That’s usually very hard or impossible for many things. The AzDo yaml consists of a lot of steps that are specific to the CI environment (fetching secrets, running tests on multiple nodes, storing artifacts of various kinds).
Even if the ”meat” of the script is a single build.ps oneliner, I quickly end up with 200 line yaml scripts which have no chance of working locally.
Azure DevOps specifically has a very broken approach to YAML pipelines, because they effectively took their old graphical pipeline builder and just made a YAML representation of it.
The trick to working with this is that you don't need any of their custom Azure DevOps task types, and can use the shell type (which has a convenient shorthand) just as well as in any other CI environment. Even the installer tasks are redundant - in other CI systems, you either use a container image with what you need, or install stuff at the start, and Azure DevOps works with both of these strategies.

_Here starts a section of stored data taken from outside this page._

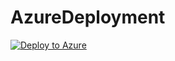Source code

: # AzureDeployment
[![Deploy to Azure](https://azuredeploy.net/deploybutton.png)](https://azuredeploy.net/)
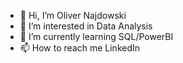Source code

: - 👋 Hi, I’m Oliver Najdowski
- 👀 I’m interested in Data Analysis
- 🌱 I’m currently learning SQL/PowerBI
- 📫 How to reach me LinkedIn

<!---
OliverRM9/OliverRM9 is a ✨ special ✨ repository because its `README.md` (this file) appears on your GitHub profile.
You can click the Preview link to take a look at your changes.
--->
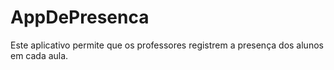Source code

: # AppDePresenca
Este aplicativo permite que os professores registrem a presença dos alunos em cada aula.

So no, it's neither hard nor impossible, but Microsoft's half-assed approach to maintaining Azure DevOps and overall overcomplicated legacy design makes it a bit hard to realize that doing what their documentation suggests is a bad idea, and that you can use it in a modern way just fine. At least their docs do not recommend that you use the dedicated NPM-type task for `npm install` anymore...

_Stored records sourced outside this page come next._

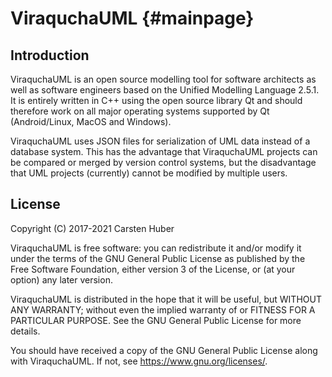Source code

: ViraquchaUML {#mainpage}
================================================================================

Introduction
------------

ViraquchaUML is an open source modelling tool for software architects as well as
software engineers based on the Unified Modelling Language 2.5.1. It is entirely 
written in C++ using the open source library Qt and should therefore work on all 
major operating systems supported by Qt (Android/Linux, MacOS and Windows).

ViraquchaUML uses JSON files for serialization of UML data instead of a database 
system. This has the advantage that ViraquchaUML projects can be compared or 
merged by version control systems, but the disadvantage that UML projects 
(currently) cannot be modified by multiple users.

License
-------

Copyright (C) 2017-2021 Carsten Huber

ViraquchaUML is free software: you can redistribute it and/or modify it under 
the terms of the GNU General Public License as published by the Free Software 
Foundation, either version 3 of the License, or (at your option) any later 
version.

ViraquchaUML is distributed in the hope that it will be useful, but WITHOUT ANY 
WARRANTY; without even the implied warranty of or FITNESS FOR A PARTICULAR 
PURPOSE. See the GNU General Public License for more details.

You should have received a copy of the GNU General Public License along with 
ViraquchaUML. If not, see <https://www.gnu.org/licenses/>.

(I could rant for ages about Azure DevOps and how broken and unloved it is from Microsoft's side. From what I can tell, they're just putting in the minimum effort to keep old Enterprise customers that have been there through every rename since Team Foundation Server from jumping ship - maybe just until Github's enterprise side has matured enough? Azure DevOps doesn't even integrate well with Azure, despite its name!)
It has been on life support for a long time AFAIK. I designed Visual Studio Online (the first launch of AzDO) - and every engineer, PM, and executive I worked with is either in leadership at GitHub or retired.

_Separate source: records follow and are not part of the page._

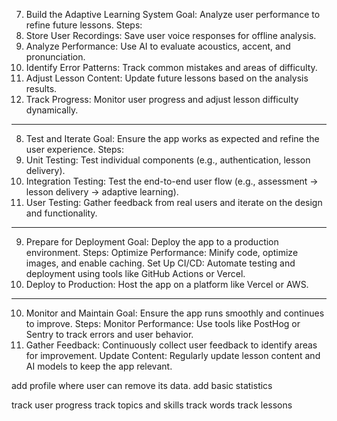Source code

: 
7. Build the Adaptive Learning System
Goal: Analyze user performance to refine future lessons.
Steps:
1. Store User Recordings: Save user voice responses for offline analysis.
2. Analyze Performance: Use AI to evaluate acoustics, accent, and pronunciation.
3. Identify Error Patterns: Track common mistakes and areas of difficulty.
4. Adjust Lesson Content: Update future lessons based on the analysis results.
5. Track Progress: Monitor user progress and adjust lesson difficulty dynamically.
---


8. Test and Iterate
Goal: Ensure the app works as expected and refine the user experience.
Steps:
1. Unit Testing: Test individual components (e.g., authentication, lesson delivery).
2. Integration Testing: Test the end-to-end user flow (e.g., assessment → lesson delivery → adaptive learning).
3. User Testing: Gather feedback from real users and iterate on the design and functionality.
---
9. Prepare for Deployment
Goal: Deploy the app to a production environment.
Steps:
Optimize Performance: Minify code, optimize images, and enable caching.
Set Up CI/CD: Automate testing and deployment using tools like GitHub Actions or Vercel.
3. Deploy to Production: Host the app on a platform like Vercel or AWS.
---


10. Monitor and Maintain
Goal: Ensure the app runs smoothly and continues to improve.
Steps:
Monitor Performance: Use tools like PostHog or Sentry to track errors and user behavior.
2. Gather Feedback: Continuously collect user feedback to identify areas for improvement.
Update Content: Regularly update lesson content and AI models to keep the app relevant.


add profile where user can remove its data. 
add basic statistics

track user progress
track topics and skills
track words
track lessons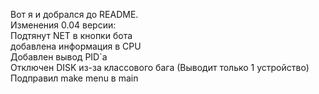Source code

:Вот я и добрался до README. \
Изменения 0.04 версии:\
Подтянут NET в кнопки бота \
добавлена информация в CPU \
Добавлен вывод PID`a \
Отключен DISK из-за классового бага (Выводит только 1 устройство) \
Подправил make menu в main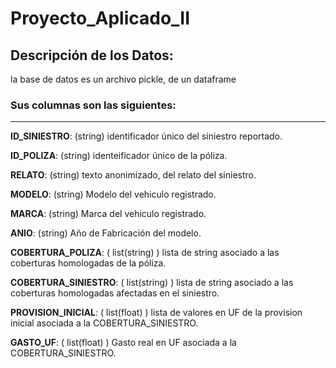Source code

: # Proyecto_Aplicado_II

## Descripción de los Datos:

la base de datos es un archivo pickle, de un dataframe

### **Sus columnas son las siguientes:**
<hr>

**ID_SINIESTRO**: (string) identificador único del siniestro reportado.

**ID_POLIZA**: (string) identeificador único de la póliza.

**RELATO**: (string) texto anonimizado, del relato del siniestro.

**MODELO**: (string) Modelo del vehiculo registrado.

**MARCA**: (string) Marca del vehiculo registrado.

**ANIO**: (string) Año de Fabricación del modelo.

**COBERTURA_POLIZA**: ( list(string) ) lista de string asociado a las coberturas homologadas de la póliza.

**COBERTURA_SINIESTRO**: ( list(string) ) lista de string asociado a las coberturas homologadas afectadas en el siniestro.

**PROVISION_INICIAL**: ( list(float) ) lista de valores en UF de la provision inicial asociada a la COBERTURA_SINIESTRO.

**GASTO_UF**: ( list(float) ) Gasto real en UF asociada a la COBERTURA_SINIESTRO.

It feels clear from an outside perspective that all the work on AzDO Pipelines has shifted to focus on GitHub Actions and Actions is now like 3 or 4 versions ahead. Especially because the public Issue trackers for some of AzDO Pipelines "Roadmap" are still up (on GitHub, naturally) and haven't been updated since ~2020.
I wish Microsoft would just announce AzDO's time of death and save companies increasingly crazy AzDO blinders and/or weird mixes of GitHub and AzDO as GitHub-only is clearly the present/future.
Yeah feels like they should be able to converge actions and pipelines.
Keeping some separation between AzDo itself and GH also requires some balancing. But so far I’m pretty sure I could never sell our enterprise on a shift to GH. Simply not enough jira-esque features in GH with complex workflows, time reporting etc so I can’t see them doing the bigger GH/AzDo merger.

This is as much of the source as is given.